**PROBLEM STATEMENT:** Your answer should consist of the lines below that hold the word "times".

(Data entries)

****************

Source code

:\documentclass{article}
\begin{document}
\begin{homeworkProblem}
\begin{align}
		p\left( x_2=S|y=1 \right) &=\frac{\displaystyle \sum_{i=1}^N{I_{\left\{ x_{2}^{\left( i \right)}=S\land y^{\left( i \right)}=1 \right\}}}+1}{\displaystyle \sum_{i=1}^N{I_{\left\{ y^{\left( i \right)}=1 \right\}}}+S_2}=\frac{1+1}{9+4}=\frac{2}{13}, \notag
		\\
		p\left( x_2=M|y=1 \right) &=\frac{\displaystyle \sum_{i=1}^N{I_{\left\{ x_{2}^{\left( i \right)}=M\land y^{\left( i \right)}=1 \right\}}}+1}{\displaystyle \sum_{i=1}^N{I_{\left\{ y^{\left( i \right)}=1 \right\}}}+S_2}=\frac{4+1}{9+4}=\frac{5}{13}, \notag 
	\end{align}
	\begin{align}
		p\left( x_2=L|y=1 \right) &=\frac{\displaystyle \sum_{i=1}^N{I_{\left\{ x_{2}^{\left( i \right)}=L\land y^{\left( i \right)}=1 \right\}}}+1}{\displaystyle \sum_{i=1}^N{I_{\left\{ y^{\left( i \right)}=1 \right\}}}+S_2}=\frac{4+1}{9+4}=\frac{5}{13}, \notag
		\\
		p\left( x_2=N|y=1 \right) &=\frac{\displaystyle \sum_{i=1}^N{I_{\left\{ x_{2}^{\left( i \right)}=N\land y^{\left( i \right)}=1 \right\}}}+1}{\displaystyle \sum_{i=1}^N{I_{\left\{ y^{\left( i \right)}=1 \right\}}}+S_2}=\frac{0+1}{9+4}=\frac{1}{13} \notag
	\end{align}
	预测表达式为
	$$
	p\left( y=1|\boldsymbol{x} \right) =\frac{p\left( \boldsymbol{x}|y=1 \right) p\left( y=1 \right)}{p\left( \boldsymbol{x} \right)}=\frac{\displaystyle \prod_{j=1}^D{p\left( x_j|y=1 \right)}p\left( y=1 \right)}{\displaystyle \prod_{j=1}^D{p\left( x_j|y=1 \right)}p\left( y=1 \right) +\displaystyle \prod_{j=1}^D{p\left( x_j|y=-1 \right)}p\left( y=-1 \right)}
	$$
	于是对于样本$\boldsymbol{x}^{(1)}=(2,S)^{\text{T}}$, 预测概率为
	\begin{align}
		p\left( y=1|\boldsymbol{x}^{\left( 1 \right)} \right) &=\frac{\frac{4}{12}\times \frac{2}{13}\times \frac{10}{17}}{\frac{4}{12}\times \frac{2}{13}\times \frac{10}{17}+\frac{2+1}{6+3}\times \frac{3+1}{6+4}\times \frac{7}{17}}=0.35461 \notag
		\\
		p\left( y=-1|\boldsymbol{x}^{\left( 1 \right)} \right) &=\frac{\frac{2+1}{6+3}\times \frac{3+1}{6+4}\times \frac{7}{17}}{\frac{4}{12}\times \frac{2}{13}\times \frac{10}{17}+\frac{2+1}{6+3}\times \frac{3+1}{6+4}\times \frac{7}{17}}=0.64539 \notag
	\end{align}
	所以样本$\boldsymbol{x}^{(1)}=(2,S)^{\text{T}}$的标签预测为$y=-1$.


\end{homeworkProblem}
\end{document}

****************

**TASK SOLUTION:**
		p\left( y=1|\boldsymbol{x}^{\left( 1 \right)} \right) &=\frac{\frac{4}{12}\times \frac{2}{13}\times \frac{10}{17}}{\frac{4}{12}\times \frac{2}{13}\times \frac{10}{17}+\frac{2+1}{6+3}\times \frac{3+1}{6+4}\times \frac{7}{17}}=0.35461 \notag
		p\left( y=-1|\boldsymbol{x}^{\left( 1 \right)} \right) &=\frac{\frac{2+1}{6+3}\times \frac{3+1}{6+4}\times \frac{7}{17}}{\frac{4}{12}\times \frac{2}{13}\times \frac{10}{17}+\frac{2+1}{6+3}\times \frac{3+1}{6+4}\times \frac{7}{17}}=0.64539 \notag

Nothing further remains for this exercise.